The Public of Utility Commission of Texas officially approved last week an increase in the wholesale electric price cap in the Electric Reliability Council of Texas (ERCOT) market, which includes 85% of the state's electric load.
Starting August 1, 2012, the ERCOT price cap will be $4,500 per megawatt-hour (MWh), or 50% higher than the current cap of $3,000/MWh.
The price cap is the maximum cost to purchasers -- like retail electric providers -- who buy power in the ERCOT balancing, or "spot," market.
While not directly paid by consumers, except under certain indexed products, the ERCOT price cap is a major driver in Texas retail electric rates, as a higher wholesale price cap means higher costs for retail electric providers, who will then add these costs to their rates.
Raising the wholesale electric price cap increases retail providers' costs in two major ways. First, if the retail electric provider is buying on the spot market, or through a hedge tied to the price in the spot market, the retail provider's exposure has increased. Second, regardless of the retail provider's source of power, a higher wholesale price cap increases collateral and credit costs imposed on retail providers as a condition of participating in the ERCOT market.

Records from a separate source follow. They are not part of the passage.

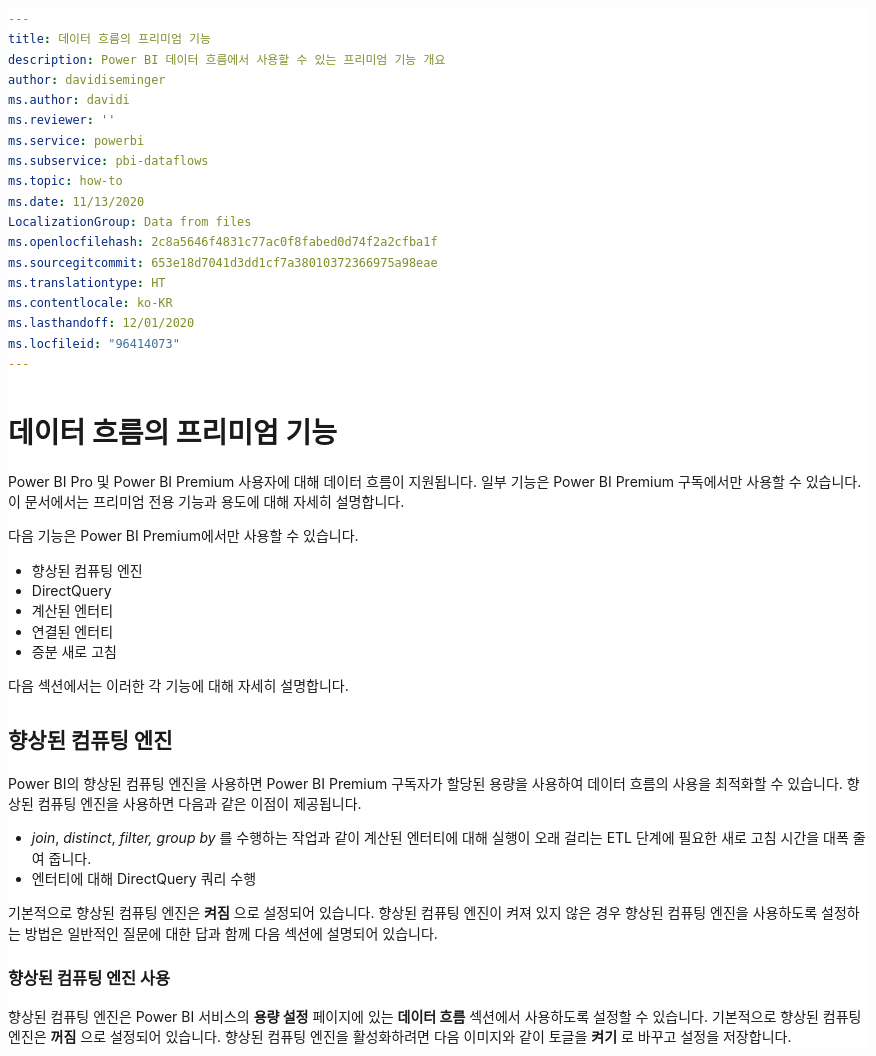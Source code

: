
 ```yaml
---
title: 데이터 흐름의 프리미엄 기능
description: Power BI 데이터 흐름에서 사용할 수 있는 프리미엄 기능 개요
author: davidiseminger
ms.author: davidi
ms.reviewer: ''
ms.service: powerbi
ms.subservice: pbi-dataflows
ms.topic: how-to
ms.date: 11/13/2020
LocalizationGroup: Data from files
ms.openlocfilehash: 2c8a5646f4831c77ac0f8fabed0d74f2a2cfba1f
ms.sourcegitcommit: 653e18d7041d3dd1cf7a38010372366975a98eae
ms.translationtype: HT
ms.contentlocale: ko-KR
ms.lasthandoff: 12/01/2020
ms.locfileid: "96414073"
---
```

# <a name="premium-features-of-dataflows"></a>데이터 흐름의 프리미엄 기능

Power BI Pro 및 Power BI Premium 사용자에 대해 데이터 흐름이 지원됩니다. 일부 기능은 Power BI Premium 구독에서만 사용할 수 있습니다. 이 문서에서는 프리미엄 전용 기능과 용도에 대해 자세히 설명합니다. 

다음 기능은 Power BI Premium에서만 사용할 수 있습니다.

* 향상된 컴퓨팅 엔진
* DirectQuery
* 계산된 엔터티
* 연결된 엔터티
* 증분 새로 고침

다음 섹션에서는 이러한 각 기능에 대해 자세히 설명합니다.

## <a name="the-enhanced-compute-engine"></a>향상된 컴퓨팅 엔진

Power BI의 향상된 컴퓨팅 엔진을 사용하면 Power BI Premium 구독자가 할당된 용량을 사용하여 데이터 흐름의 사용을 최적화할 수 있습니다. 향상된 컴퓨팅 엔진을 사용하면 다음과 같은 이점이 제공됩니다.

* *join*, *distinct*, *filter,* *group by* 를 수행하는 작업과 같이 계산된 엔터티에 대해 실행이 오래 걸리는 ETL 단계에 필요한 새로 고침 시간을 대폭 줄여 줍니다.
* 엔터티에 대해 DirectQuery 쿼리 수행

기본적으로 향상된 컴퓨팅 엔진은 **켜짐** 으로 설정되어 있습니다. 향상된 컴퓨팅 엔진이 켜져 있지 않은 경우 향상된 컴퓨팅 엔진을 사용하도록 설정하는 방법은 일반적인 질문에 대한 답과 함께 다음 섹션에 설명되어 있습니다.

### <a name="using-the-enhanced-compute-engine"></a>향상된 컴퓨팅 엔진 사용

향상된 컴퓨팅 엔진은 Power BI 서비스의 **용량 설정** 페이지에 있는 **데이터 흐름** 섹션에서 사용하도록 설정할 수 있습니다. 기본적으로 향상된 컴퓨팅 엔진은 **꺼짐** 으로 설정되어 있습니다. 향상된 컴퓨팅 엔진을 활성화하려면 다음 이미지와 같이 토글을 **켜기** 로 바꾸고 설정을 저장합니다.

This means that Texas electric rates are set to rise. However, low rates are still available, with residential rates in the 7-cent range in the Dallas-Ft. Worth area, and 8-cent range for the Houston area. Business customers can even get lower energy rates.
Even if customers are locked into a low rate already, they could face an increase from their retail provider due to the higher price cap, and therefore would be well advised to review alternatives available.

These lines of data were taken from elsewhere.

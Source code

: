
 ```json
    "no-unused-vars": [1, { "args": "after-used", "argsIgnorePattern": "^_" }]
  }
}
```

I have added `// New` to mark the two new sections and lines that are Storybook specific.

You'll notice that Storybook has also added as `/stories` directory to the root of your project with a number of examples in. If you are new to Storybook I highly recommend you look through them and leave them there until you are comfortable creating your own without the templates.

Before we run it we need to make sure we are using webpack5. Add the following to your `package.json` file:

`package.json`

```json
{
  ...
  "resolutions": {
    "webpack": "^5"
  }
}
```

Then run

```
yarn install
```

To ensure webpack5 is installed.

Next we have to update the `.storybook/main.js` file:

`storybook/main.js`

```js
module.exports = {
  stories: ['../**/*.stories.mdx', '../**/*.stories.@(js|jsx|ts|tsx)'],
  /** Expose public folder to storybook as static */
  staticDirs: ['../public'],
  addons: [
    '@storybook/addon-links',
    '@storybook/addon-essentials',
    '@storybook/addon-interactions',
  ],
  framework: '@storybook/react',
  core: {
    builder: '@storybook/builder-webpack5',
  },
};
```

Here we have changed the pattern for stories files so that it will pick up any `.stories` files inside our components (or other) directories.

For large commercial and industrial customers, whether costs related to the increase in the wholesale price cap can be passed onto the customer under an existing contract is governed by the customer's specific contract, and which is why customers should rely on to find a low rate that doesn't have any "escape" clauses that would allow the retail electric provider to increase the rate due to changes in laws or regulations.

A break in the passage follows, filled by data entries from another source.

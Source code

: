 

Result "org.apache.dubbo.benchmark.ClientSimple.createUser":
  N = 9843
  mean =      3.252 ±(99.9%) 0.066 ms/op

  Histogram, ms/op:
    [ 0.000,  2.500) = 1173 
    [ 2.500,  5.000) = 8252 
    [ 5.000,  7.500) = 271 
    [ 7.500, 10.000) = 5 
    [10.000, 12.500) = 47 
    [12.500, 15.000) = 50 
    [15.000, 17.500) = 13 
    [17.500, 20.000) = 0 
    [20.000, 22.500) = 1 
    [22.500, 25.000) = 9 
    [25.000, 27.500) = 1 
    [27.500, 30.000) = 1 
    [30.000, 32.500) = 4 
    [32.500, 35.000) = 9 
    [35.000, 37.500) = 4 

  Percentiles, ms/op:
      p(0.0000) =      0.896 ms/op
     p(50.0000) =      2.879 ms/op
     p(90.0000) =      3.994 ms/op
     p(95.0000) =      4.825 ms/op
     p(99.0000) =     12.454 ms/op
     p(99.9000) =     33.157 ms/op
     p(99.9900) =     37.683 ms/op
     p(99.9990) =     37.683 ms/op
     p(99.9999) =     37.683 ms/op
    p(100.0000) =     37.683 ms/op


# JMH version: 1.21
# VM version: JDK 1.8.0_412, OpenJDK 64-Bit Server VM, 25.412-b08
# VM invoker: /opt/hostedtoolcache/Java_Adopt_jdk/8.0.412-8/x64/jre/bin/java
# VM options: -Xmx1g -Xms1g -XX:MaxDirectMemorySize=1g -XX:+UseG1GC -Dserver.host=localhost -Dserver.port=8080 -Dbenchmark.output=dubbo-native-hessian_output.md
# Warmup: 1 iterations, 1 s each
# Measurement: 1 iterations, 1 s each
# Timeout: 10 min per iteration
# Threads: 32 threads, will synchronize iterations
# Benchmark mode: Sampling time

For residential customers and small businesses (those under 50 kW demand), the Public Utility Commission has established rules governing fixed rate contracts. Specifically, the price under a fixed rate contract may only change due to a change in law or regulation which occurs that, "impose[s] new or modified fees or costs on a REP [retail electric provider] that are beyond the REP's control."
There is some debate as to whether the higher wholesale price cap equals a change in law or regulation which meets this standard, and whether retail electric providers can raise their existing fixed price contracts to account for their higher costs under the new wholesale price cap. The Public Utility Commission has not opined on whether any such change in a fixed price contract is permissible.
However, now that the higher wholesale price cap has been adopted (and thus is no longer a "change"), what is known is that any fixed price contract entered into today would not be able to be changed as a result of the change in law provision. That means if your current plan is about the same (or especially if it's higher) than the current electric rates available, you may want to consider switching to a new plan for assurance that you won't be subject to a future increase due to the higher wholesale price cap.